Git for Finite Element Projects

Finite Element as a Data Scientist” is my new slogan. It’s been great spending a lot of time becoming familiar with docker, git, conda, streamlit, kaggle the last few months. As life is about to become hectic again it makes sense to circle back and see how this knowledge can be applied at field of expertise.

Git Pro book

I have to brag. I read 160 pages of Git Pro. After using git for more than 10 years I knew nothing about it. As a lone developer I’ve stated before that my only use was to be able to jump between computers. With the new CI/CD paradigms it made sense to learn more about how to utilize branches for developing as part of a bigger team as well as ensuring good practices for deployment.

Using a main branch on the remote repo as ground-truth makes sense. Additional branches such as development and test branches allows for testing according to a roadmap while being able to rebase and merge any changes while still being able to jump back and forth.
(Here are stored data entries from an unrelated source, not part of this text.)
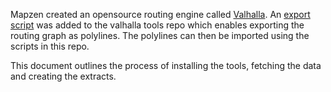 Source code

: Mapzen created an opensource routing engine called [Valhalla](https://github.com/valhalla).
An [export script](https://github.com/valhalla/tools/pull/68) was added to the valhalla tools repo which enables exporting the routing graph as polylines.
The polylines can then be imported using the scripts in this repo.

This document outlines the process of installing the tools, fetching the data and creating the extracts.
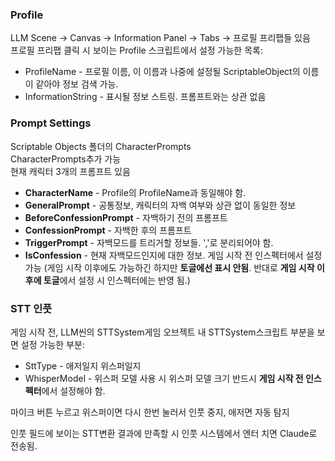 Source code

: ### Profile
LLM Scene -> Canvas -> Information Panel -> Tabs -> 프로필 프리팹들 있음  
프로필 프리팹 클릭 시 보이는 Profile 스크립트에서 설정 가능한 목록:  
- ProfileName - 프로필 이름, 이 이름과 나중에 설정될 ScriptableObject의 이름이 같아야 정보 검색 가능.  
- InformationString - 표시될 정보 스트링. 프롬프트와는 상관 없음

### Prompt Settings
Scriptable Objects 폴더의 CharacterPrompts  
CharacterPrompts추가 가능  
현재 캐릭터 3개의 프롬프트 있음
- **CharacterName** - Profile의 ProfileName과 동일해야 함.  
- **GeneralPrompt** - 공통정보, 캐릭터의 자백 여부와 상관 없이 동일한 정보  
- **BeforeConfessionPrompt** - 자백하기 전의 프롬프트  
- **ConfessionPrompt** - 자백한 후의 프롬프트  
- **TriggerPrompt** - 자백모드를 트리거할 정보들. ','로 분리되어야 함.  
- **IsConfession** - 현재 자백모드인지에 대한 정보. 게임 시작 전 인스펙터에서 설정 가능 (게임 시작 이후에도 가능하긴 하지만 **토글에선 표시 안됨**. 반대로 **게임 시작 이후에 토글**에서 설정 시 인스펙터에는 반영 됨.)  

### STT 인풋
게임 시작 전, LLM씬의 STTSystem게임 오브젝트 내 STTSystem스크립트 부분을 보면 설정 가능한 부분:  
- SttType - 애저일지 위스퍼일지
- WhisperModel - 위스퍼 모델 사용 시 위스퍼 모델 크기
  반드시 **게임 시작 전 인스펙터**에서 설정해야 함.

마이크 버튼 누르고 위스퍼이면 다시 한번 눌러서 인풋 중지, 애저면 자동 탐지

인풋 필드에 보이는 STT변환 결과에 만족할 시 인풋 시스템에서 엔터 치면 Claude로 전송됨.  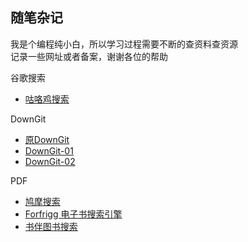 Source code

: ## 随笔杂记
我是个编程纯小白，所以学习过程需要不断的查资料查资源  
记录一些网址或者备案，谢谢各位的帮助

谷歌搜索
+ [咕咯鸡搜索](https://gugeji.com/)

DownGit
+ [原DownGit](https://minhaskamal.github.io/DownGit/)
+ [DownGit-01](https://www.itsvse.com/downgit/#/home)
+ [DownGit-02](http://downgit.zhoudaxiaa.com/#/home)

PDF
+ [鸠摩搜索](https://www.jiumodiary.com/)
+ [Forfrigg 电子书搜索引擎](http://forfrigg.com/)
+ [书伴图书搜索](https://bookfere.com/search)
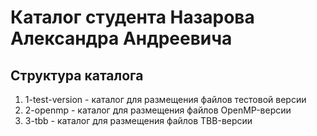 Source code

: ﻿# Каталог студента Назарова Александра Андреевича

## Структура каталога

1. 1-test-version - каталог для размещения файлов тестовой версии
2. 2-openmp - каталог для размещения файлов OpenMP-версии
3. 3-tbb - каталог для размещения файлов TBB-версии

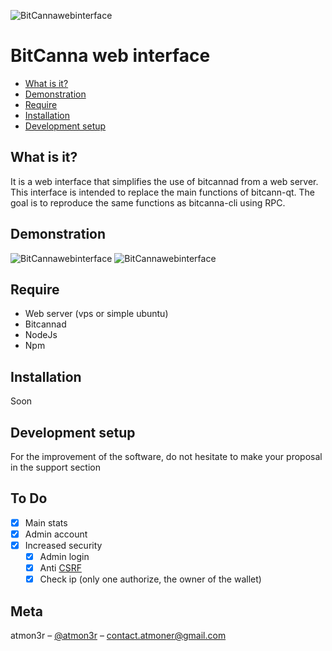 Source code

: ![BitCannawebinterface](https://i.imgur.com/qjUSrrd.png)  
# BitCanna web interface

*   [What is it?](#what-is-it "What is it?")
*   [Demonstration](#demonstration "Demonstration")
*   [Require](#require "Require")
*   [Installation](#installation "Installation")
*   [Development setup](#development-setup "Development setup")


## What is it? 
It is a web interface that simplifies the use of bitcannad from a web server.  
This interface is intended to replace the main functions of bitcann-qt.
The goal is to reproduce the same functions as bitcanna-cli using RPC.

## Demonstration

![BitCannawebinterface](https://i.imgur.com/BuynnEA.png)
![BitCannawebinterface](https://i.imgur.com/pHEWIv2.png)

## Require

 - Web server (vps or simple ubuntu) 
 - Bitcannad
 - NodeJs 
 - Npm 
 
 ## Installation

Soon

 ## Development setup
 
 For the improvement of the software, do not hesitate to make your proposal in the support section 
 
 ## To Do 
 - [x] Main stats
 - [x] Admin account
 - [x] Increased security 
   - [x] Admin login  
   - [x] Anti [CSRF](https://portswigger.net/web-security/csrf) 
   - [x] Check ip (only one authorize, the owner of the wallet)  
   
 ## Meta
 
 atmon3r – [@atmon3r](https://twitter.com/atmon3r) – contact.atmoner@gmail.com  
 
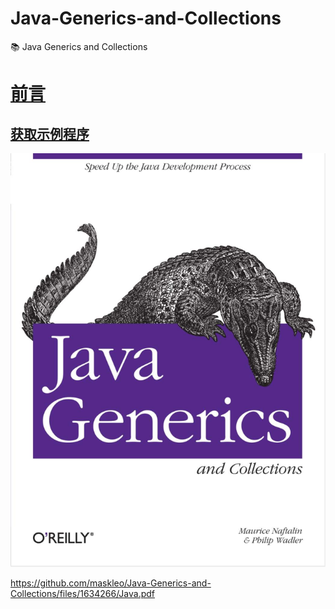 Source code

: # Java-Generics-and-Collections
:books: Java Generics and Collections 

# [前言](Preface.md)
## [获取示例程序](Preface.md##获取示例程序)

![Java Generics and Collections](book.jpg)

https://github.com/maskleo/Java-Generics-and-Collections/files/1634266/Java.pdf

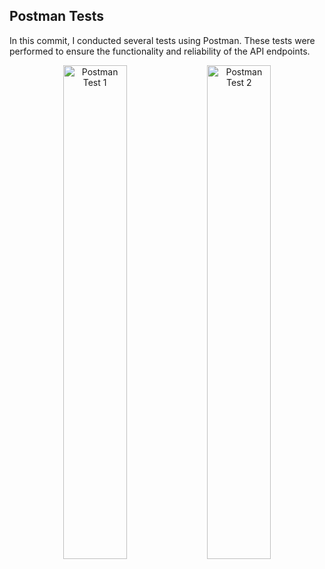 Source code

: ## Postman Tests

In this commit, I conducted several tests using Postman. These tests were performed to ensure the functionality and reliability of the API endpoints.
<p align="center">
  <img src="https://github.com/KhalilFalanah/springboot-essentials2/assets/111256148/6857d17b-4390-4ee5-acbf-027fe5b678de" alt="Postman Test 1" width="45%">
  <img src="https://github.com/KhalilFalanah/springboot-essentials2/assets/111256148/32ba7e63-c558-4614-b3b4-e5faf658337a" alt="Postman Test 2" width="45%">
</p>

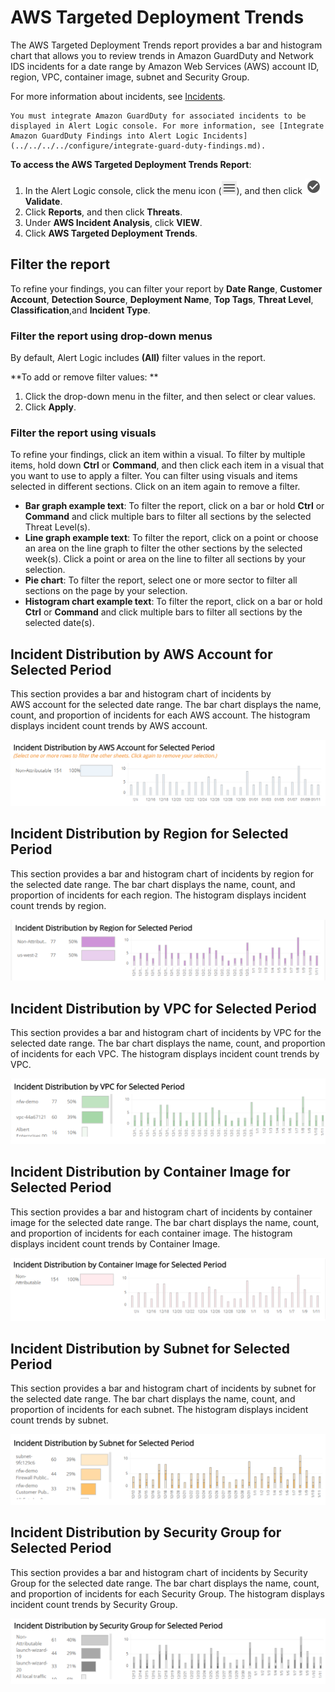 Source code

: # AWS Targeted Deployment Trends

The AWS Targeted Deployment Trends report provides a bar and histogram chart that allows you to review trends in Amazon GuardDuty and Network IDS incidents for a date range by Amazon Web Services (AWS) account ID, region, VPC, container image,  subnet and Security Group.

For more information about incidents, see [Incidents](../../../incidents.md).

    You must integrate Amazon GuardDuty for associated incidents to be displayed in Alert Logic console. For more information, see [Integrate Amazon GuardDuty Findings into Alert Logic Incidents](../../../../configure/integrate-guard-duty-findings.md).    
**To access the AWS Targeted Deployment Trends Report**:

1. In the Alert Logic console, click the menu icon (![](../../../../Resources/Images/dashboard/menu-icon.png)), and then click ![](../../../../Resources/Images/dashboard/validate-icon.png)**Validate**.
2. Click **Reports**, and then click **Threats**.
3. Under **AWS Incident Analysis**, click **VIEW**.
4. Click **AWS Targeted Deployment Trends**.

## Filter the report

To refine your findings, you can filter your report by **Date Range**, **Customer Account**, **Detection Source**, **Deployment Name**, **Top Tags**, **Threat Level**, **Classification**,and **Incident Type**.

### Filter the report using drop-down menus

By default, Alert Logic includes **(All)** filter values in the report.

**To add or remove filter values: **

1. Click the drop-down menu in the filter, and then select or clear values.
2. Click **Apply**.

### Filter the report using visuals

To refine your findings, click an item within a visual. To filter by multiple items, hold down **Ctrl** or **Command**, and then click each item in a visual that you want  to use to apply a filter. You can filter using visuals and items  selected in different sections. Click on an item again to remove a filter.

* **Bar graph example text**: To filter the report, click on a bar or hold **Ctrl** or **Command** and click  multiple bars to filter all sections by the selected Threat Level(s).
* **Line graph example text**: To filter the report, click on a point or choose an area on the line graph to filter the other sections by the selected week(s). Click a point or area on the line to filter all sections by your selection.
* **Pie chart**: To filter the report, select one or more sector to filter all sections on the page by your selection.
* **Histogram chart example text**: To filter the report, click on a bar or hold **Ctrl** or **Command** and click  multiple bars to filter all sections by the selected date(s).

## Incident Distribution by AWS Account for Selected Period

This section provides a bar and histogram chart of incidents by AWS account for the selected date range. The bar chart  displays the name, count, and proportion of incidents for each AWS account. The histogram displays incident count trends by AWS account.

![](../../../../Resources/Images/Reports/AWS-incident-analysis/AWS-targeted-deployment-trends/dist-aws-account.png)

## Incident Distribution by Region for Selected Period

This section provides a bar and histogram chart of incidents by region for the selected date range. The bar chart  displays the name, count, and proportion of incidents for each region. The histogram displays incident count trends by region.

![](../../../../Resources/Images/Reports/AWS-incident-analysis/AWS-targeted-deployment-trends/dist-region.png)

## Incident Distribution by VPC for Selected Period

This section provides a bar and histogram chart of incidents by VPC for the selected date range. The bar chart  displays the name, count, and proportion of incidents for each VPC. The histogram displays incident count trends by VPC.

![](../../../../Resources/Images/Reports/AWS-incident-analysis/AWS-targeted-deployment-trends/dist-VPC.png)

## Incident Distribution by Container Image for Selected Period

This section provides a bar and histogram chart of incidents by container image for the selected date range. The bar chart  displays the name, count, and proportion of incidents for each container image. The histogram displays incident count trends by Container Image.

![](../../../../Resources/Images/Reports/AWS-incident-analysis/AWS-targeted-deployment-trends/dist-container.png)

## Incident Distribution by Subnet for Selected Period

This section provides a bar and histogram chart of incidents by subnet for the selected date range. The bar chart  displays the name, count, and proportion of incidents for each subnet. The histogram displays incident count trends by subnet.

![](../../../../Resources/Images/Reports/AWS-incident-analysis/AWS-targeted-deployment-trends/dist-subnet.png)

## Incident Distribution by Security Group for Selected Period

This section provides a bar and histogram chart of incidents by Security Group for the selected date range. The bar chart  displays the name, count, and proportion of incidents for each Security Group. The histogram displays incident count trends by Security Group.

![](../../../../Resources/Images/Reports/AWS-incident-analysis/AWS-targeted-deployment-trends/dist-security-group.png)
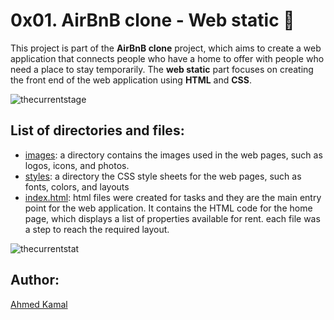 # 0x01. AirBnB clone - Web static :house_with_garden:

This project is part of the **AirBnB clone** project, which aims to create a web application that connects people who have a home to offer with people who need a place to stay temporarily. The **web static** part focuses on creating the front end of the web application using **HTML** and **CSS**.

![thecurrentstage](https://peytonbrsmith.netlify.app/projects/web/airbnb/87c01524ada6080f40fc_hu0d2caa1c6b3d5ace81a9d755296ff01f_123580_700x0_resize_box_3.png)
## List of directories and files:
- [images](https://github.com/ahmedmkamal313/AirBnB_clone/tree/master/web_static/images): a directory contains the images used in the web pages, such as logos, icons, and photos.
- [styles](https://github.com/ahmedmkamal313/AirBnB_clone/tree/master/web_static/styles): a directory the CSS style sheets for the web pages, such as fonts, colors, and layouts
- [index.html](): html files were created for tasks and they are the main entry point for the web application. It contains the HTML code for the home page, which displays a list of properties available for rent. each file was a step to reach the required layout.


![thecurrentstat](https://i.ibb.co/55R85FM/Screenshot-from-2023-08-22-03-09-01.png)
## Author:
[Ahmed Kamal](https://github.com/ahmedmkamal313)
File Management in Finite Modelling

Most advanced Finite Element packages works like this; you have model database which contains all the information to make jobs. This includes geometry, meshes, load cases, connections and what not – and this is only for one model. A model database file contains several.

The model database files are stored as binary, making them hard to use with Git. Based on experience the industry standard is to store several copies as a project matures. This makes it possible to revisit and branch off and branch in models as needed to keep the model database files lightweight.

Models have a scenario of discretized geometry that is subjected to some kind of loading over one or more steps. These are converted into “jobs” which are called input files. These files contains everything the solver needs to do it’s thing. Input files are written as ASCII and any experienced analyst can modify an input file. These files should be nice to use with git – but the key difference from source files and input files is that it contains large tables of data. Merging changes on input files can be pain.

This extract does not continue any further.